Niat merupakan salah satu pondasi jiwa seseorang, apabila baik niat seseorang dan diiringi dengan rasa ikhlas kepada Allah, maka baik pula amalan yang dia kerjakan. Dan sebaliknya apabila seseorang meniatkan sesuatu akan tetapi niat tersebut tidak dibarengi dengan rasa ikhlas, hanya berharap untuk mendapatkan sanjungan, pujian dari seseorang maka telah cukup baginya mendapatkan kesia-siaan yang dia dapatkan di dunia maupun di akhirat kelak.

Di jelaskan oleh para ulama tentang hakekat niat, diantaranya ialah yang dicantumkan di dalam kitab “Tazkiyatun Nufus“.
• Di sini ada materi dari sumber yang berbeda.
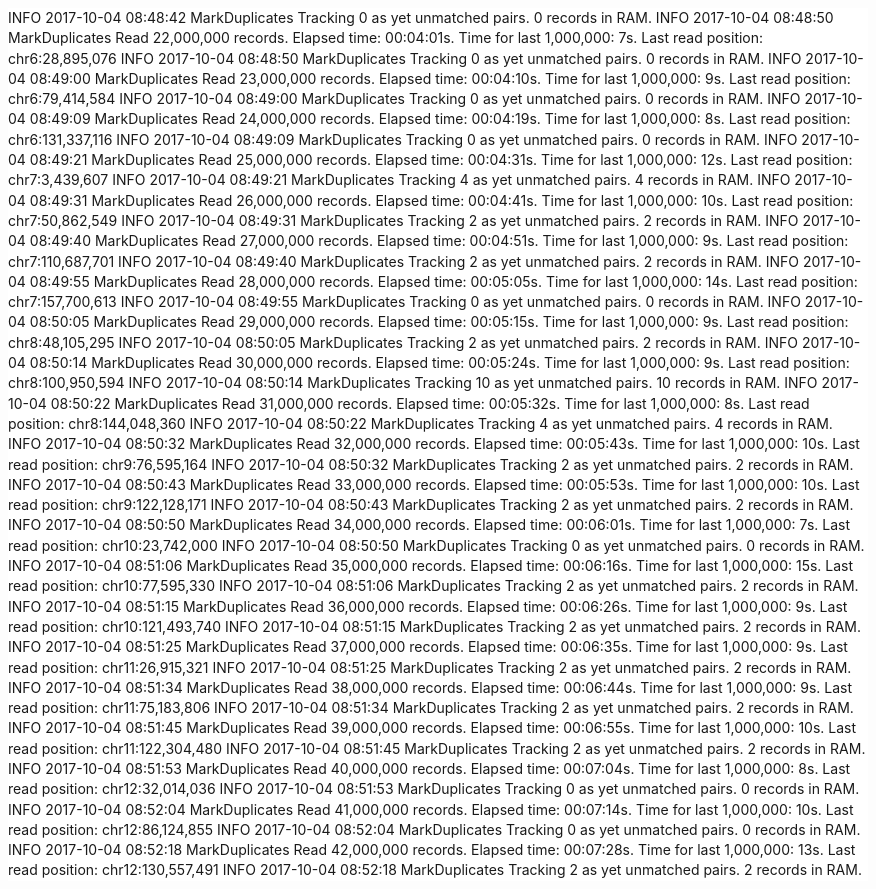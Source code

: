 INFO	2017-10-04 08:48:42	MarkDuplicates	Tracking 0 as yet unmatched pairs. 0 records in RAM.
INFO	2017-10-04 08:48:50	MarkDuplicates	Read    22,000,000 records.  Elapsed time: 00:04:01s.  Time for last 1,000,000:    7s.  Last read position: chr6:28,895,076
INFO	2017-10-04 08:48:50	MarkDuplicates	Tracking 0 as yet unmatched pairs. 0 records in RAM.
INFO	2017-10-04 08:49:00	MarkDuplicates	Read    23,000,000 records.  Elapsed time: 00:04:10s.  Time for last 1,000,000:    9s.  Last read position: chr6:79,414,584
INFO	2017-10-04 08:49:00	MarkDuplicates	Tracking 0 as yet unmatched pairs. 0 records in RAM.
INFO	2017-10-04 08:49:09	MarkDuplicates	Read    24,000,000 records.  Elapsed time: 00:04:19s.  Time for last 1,000,000:    8s.  Last read position: chr6:131,337,116
INFO	2017-10-04 08:49:09	MarkDuplicates	Tracking 0 as yet unmatched pairs. 0 records in RAM.
INFO	2017-10-04 08:49:21	MarkDuplicates	Read    25,000,000 records.  Elapsed time: 00:04:31s.  Time for last 1,000,000:   12s.  Last read position: chr7:3,439,607
INFO	2017-10-04 08:49:21	MarkDuplicates	Tracking 4 as yet unmatched pairs. 4 records in RAM.
INFO	2017-10-04 08:49:31	MarkDuplicates	Read    26,000,000 records.  Elapsed time: 00:04:41s.  Time for last 1,000,000:   10s.  Last read position: chr7:50,862,549
INFO	2017-10-04 08:49:31	MarkDuplicates	Tracking 2 as yet unmatched pairs. 2 records in RAM.
INFO	2017-10-04 08:49:40	MarkDuplicates	Read    27,000,000 records.  Elapsed time: 00:04:51s.  Time for last 1,000,000:    9s.  Last read position: chr7:110,687,701
INFO	2017-10-04 08:49:40	MarkDuplicates	Tracking 2 as yet unmatched pairs. 2 records in RAM.
INFO	2017-10-04 08:49:55	MarkDuplicates	Read    28,000,000 records.  Elapsed time: 00:05:05s.  Time for last 1,000,000:   14s.  Last read position: chr7:157,700,613
INFO	2017-10-04 08:49:55	MarkDuplicates	Tracking 0 as yet unmatched pairs. 0 records in RAM.
INFO	2017-10-04 08:50:05	MarkDuplicates	Read    29,000,000 records.  Elapsed time: 00:05:15s.  Time for last 1,000,000:    9s.  Last read position: chr8:48,105,295
INFO	2017-10-04 08:50:05	MarkDuplicates	Tracking 2 as yet unmatched pairs. 2 records in RAM.
INFO	2017-10-04 08:50:14	MarkDuplicates	Read    30,000,000 records.  Elapsed time: 00:05:24s.  Time for last 1,000,000:    9s.  Last read position: chr8:100,950,594
INFO	2017-10-04 08:50:14	MarkDuplicates	Tracking 10 as yet unmatched pairs. 10 records in RAM.
INFO	2017-10-04 08:50:22	MarkDuplicates	Read    31,000,000 records.  Elapsed time: 00:05:32s.  Time for last 1,000,000:    8s.  Last read position: chr8:144,048,360
INFO	2017-10-04 08:50:22	MarkDuplicates	Tracking 4 as yet unmatched pairs. 4 records in RAM.
INFO	2017-10-04 08:50:32	MarkDuplicates	Read    32,000,000 records.  Elapsed time: 00:05:43s.  Time for last 1,000,000:   10s.  Last read position: chr9:76,595,164
INFO	2017-10-04 08:50:32	MarkDuplicates	Tracking 2 as yet unmatched pairs. 2 records in RAM.
INFO	2017-10-04 08:50:43	MarkDuplicates	Read    33,000,000 records.  Elapsed time: 00:05:53s.  Time for last 1,000,000:   10s.  Last read position: chr9:122,128,171
INFO	2017-10-04 08:50:43	MarkDuplicates	Tracking 2 as yet unmatched pairs. 2 records in RAM.
INFO	2017-10-04 08:50:50	MarkDuplicates	Read    34,000,000 records.  Elapsed time: 00:06:01s.  Time for last 1,000,000:    7s.  Last read position: chr10:23,742,000
INFO	2017-10-04 08:50:50	MarkDuplicates	Tracking 0 as yet unmatched pairs. 0 records in RAM.
INFO	2017-10-04 08:51:06	MarkDuplicates	Read    35,000,000 records.  Elapsed time: 00:06:16s.  Time for last 1,000,000:   15s.  Last read position: chr10:77,595,330
INFO	2017-10-04 08:51:06	MarkDuplicates	Tracking 2 as yet unmatched pairs. 2 records in RAM.
INFO	2017-10-04 08:51:15	MarkDuplicates	Read    36,000,000 records.  Elapsed time: 00:06:26s.  Time for last 1,000,000:    9s.  Last read position: chr10:121,493,740
INFO	2017-10-04 08:51:15	MarkDuplicates	Tracking 2 as yet unmatched pairs. 2 records in RAM.
INFO	2017-10-04 08:51:25	MarkDuplicates	Read    37,000,000 records.  Elapsed time: 00:06:35s.  Time for last 1,000,000:    9s.  Last read position: chr11:26,915,321
INFO	2017-10-04 08:51:25	MarkDuplicates	Tracking 2 as yet unmatched pairs. 2 records in RAM.
INFO	2017-10-04 08:51:34	MarkDuplicates	Read    38,000,000 records.  Elapsed time: 00:06:44s.  Time for last 1,000,000:    9s.  Last read position: chr11:75,183,806
INFO	2017-10-04 08:51:34	MarkDuplicates	Tracking 2 as yet unmatched pairs. 2 records in RAM.
INFO	2017-10-04 08:51:45	MarkDuplicates	Read    39,000,000 records.  Elapsed time: 00:06:55s.  Time for last 1,000,000:   10s.  Last read position: chr11:122,304,480
INFO	2017-10-04 08:51:45	MarkDuplicates	Tracking 2 as yet unmatched pairs. 2 records in RAM.
INFO	2017-10-04 08:51:53	MarkDuplicates	Read    40,000,000 records.  Elapsed time: 00:07:04s.  Time for last 1,000,000:    8s.  Last read position: chr12:32,014,036
INFO	2017-10-04 08:51:53	MarkDuplicates	Tracking 0 as yet unmatched pairs. 0 records in RAM.
INFO	2017-10-04 08:52:04	MarkDuplicates	Read    41,000,000 records.  Elapsed time: 00:07:14s.  Time for last 1,000,000:   10s.  Last read position: chr12:86,124,855
INFO	2017-10-04 08:52:04	MarkDuplicates	Tracking 0 as yet unmatched pairs. 0 records in RAM.
INFO	2017-10-04 08:52:18	MarkDuplicates	Read    42,000,000 records.  Elapsed time: 00:07:28s.  Time for last 1,000,000:   13s.  Last read position: chr12:130,557,491
INFO	2017-10-04 08:52:18	MarkDuplicates	Tracking 2 as yet unmatched pairs. 2 records in RAM.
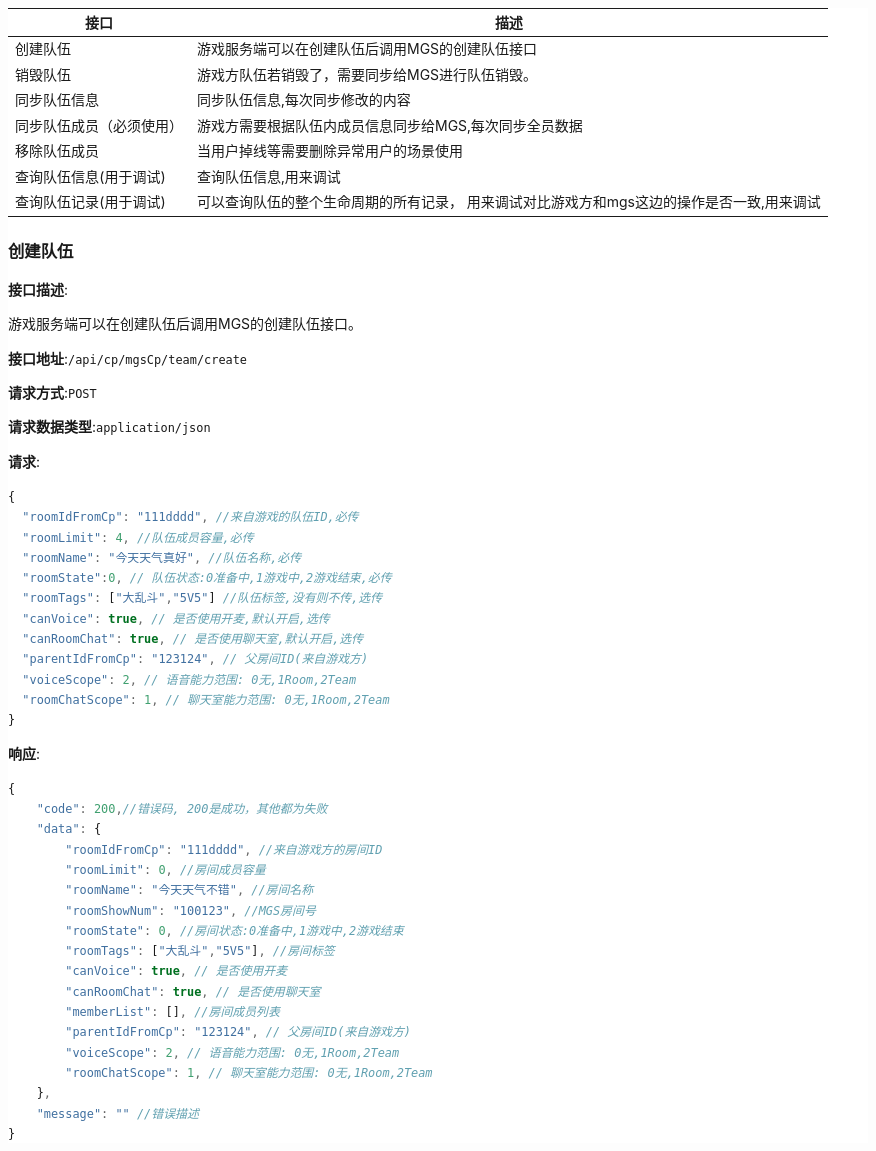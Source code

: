 |  接口   | 描述 |
|  ----  | ----  |
| 创建队伍  | 游戏服务端可以在创建队伍后调用MGS的创建队伍接口 |
| 销毁队伍  | 游戏方队伍若销毁了，需要同步给MGS进行队伍销毁。|
| 同步队伍信息  | 同步队伍信息,每次同步修改的内容 |
| 同步队伍成员（必须使用）  | 游戏方需要根据队伍内成员信息同步给MGS,每次同步全员数据 |
| 移除队伍成员  | 当用户掉线等需要删除异常用户的场景使用 |
| 查询队伍信息(用于调试)  | 查询队伍信息,用来调试 |
| 查询队伍记录(用于调试) | 可以查询队伍的整个生命周期的所有记录， 用来调试对比游戏方和mgs这边的操作是否一致,用来调试 |


### 创建队伍

**接口描述**:

游戏服务端可以在创建队伍后调用MGS的创建队伍接口。

**接口地址**:`/api/cp/mgsCp/team/create`

**请求方式**:`POST`

**请求数据类型**:`application/json`

**请求**:

```javascript
{
  "roomIdFromCp": "111dddd", //来自游戏的队伍ID,必传
  "roomLimit": 4, //队伍成员容量,必传
  "roomName": "今天天气真好", //队伍名称,必传
  "roomState":0, // 队伍状态:0准备中,1游戏中,2游戏结束,必传
  "roomTags": ["大乱斗","5V5"] //队伍标签,没有则不传,选传
  "canVoice": true, // 是否使用开麦,默认开启,选传
  "canRoomChat": true, // 是否使用聊天室,默认开启,选传
  "parentIdFromCp": "123124", // 父房间ID(来自游戏方)
  "voiceScope": 2, // 语音能力范围: 0无,1Room,2Team
  "roomChatScope": 1, // 聊天室能力范围: 0无,1Room,2Team
}
```

**响应**:

```javascript
{
	"code": 200,//错误码, 200是成功，其他都为失败
	"data": {
		"roomIdFromCp": "111dddd", //来自游戏方的房间ID
		"roomLimit": 0, //房间成员容量
		"roomName": "今天天气不错", //房间名称
        "roomShowNum": "100123", //MGS房间号
		"roomState": 0, //房间状态:0准备中,1游戏中,2游戏结束
        "roomTags": ["大乱斗","5V5"], //房间标签
        "canVoice": true, // 是否使用开麦
        "canRoomChat": true, // 是否使用聊天室
        "memberList": [], //房间成员列表
        "parentIdFromCp": "123124", // 父房间ID(来自游戏方)
        "voiceScope": 2, // 语音能力范围: 0无,1Room,2Team
        "roomChatScope": 1, // 聊天室能力范围: 0无,1Room,2Team
    },
	"message": "" //错误描述
}
```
Hakekat niat ialah bukanlah seseorang mengucapkan sesuatu yang keluar dari kedua bibirnya (seperti perkataan, ”Nawaitu : saya berniat…”), akan tetapi yang menjadi sebuah hakekat niat ialah dorongan hati yang senantiasa mengalir seiring dengan ketaatan kepada Allah. Barangsiapa yang hatinya terdominasi dengan perkara agama, maka dia akan dimudahkan untuk merealisasikan niatnya untuk beramal sholeh. Sesungguhnya hati seperti inilah yang akan condong untuk berbuat kebaikan, karena hati tersebut terdorong kepada amalan-amalan sholeh. Akan tetapi sebaliknya, barangsiapa yang hatinya condong kepada perkara duniawi saja, maka dia tidak akan merasakan kemudahan dalam melaksanakan amalan tersebut bahkan untuk sekedar melaksanakan kewajiban yang telah Allah tetapkan pun dia akan kesulitan, kecuali dengan usaha yang sangat keras.

Sebagaimana yang di sabdakan oleh Nabi –shalallahu ‘alahi wa sallam– yang diriwayatkan dari jalan Umar bin Khattab :

عَنْ أَمِيْرِ اْلُمْؤمِنِيْنَ أَبِيْ حَفْصٍ عُمَرَ بنِ اْلخَطَّابِ رَضِيَ اللهُ عَنْهُ سَمِعْتُ رَسُوْلَ اللِه يَقُُوْلُ: إِنَّمَا اْلأَعْمَالُ بِالِّنيَاتِ وَإِنَّمَا لِكُلِّ امْرِئٍ مَا نَوَى فَمَنْ كَانَتْ هِجْرَتُهُ إِِلىَ اللهِ وَرَسُولِهِ فَهِجْرَتُهُ إِلَى اللهِ وَرَسُوْلِهِ وَمَنْ كَانَتْ هِجْرَتُهُ لِدُنْيَا يُصِيْبُهَا أَوْ امْرَأَةٍ يَنْكِحُهَا فَهِجْرَتُهُ

إِلَى مَا هَاجَرَ إِلَيْهِ

Dari Amiril mukminin Abi Hafsoh Umar bin Khattab -radhiyallahu ‘anhu- dia berkata, “Aku mendengar Rasulullah –shallallahu ‘alaihi wasallam- bersabda, “ Sesungguhnya segala amal pekerjaan itu [diterima atau tidaknya di sisi Allah] hanyalah tergantung kepada niatnya, dan setiap orang hanya akan mendapatkan apa yang telah diniatkannya, maka barangsiapa yang berhijrah kepada Allah dan Rasul-Nya,maka hijrahnya kepada Allah dan Rasul-Nya, dan barangsiapa yang berhijrah untuk mendapatkan dunia atau seorang wanita yang akan dia nikahi, maka hijrahnya kepada apa yang dia niatkan. (HR. Muttafaq ‘alaih)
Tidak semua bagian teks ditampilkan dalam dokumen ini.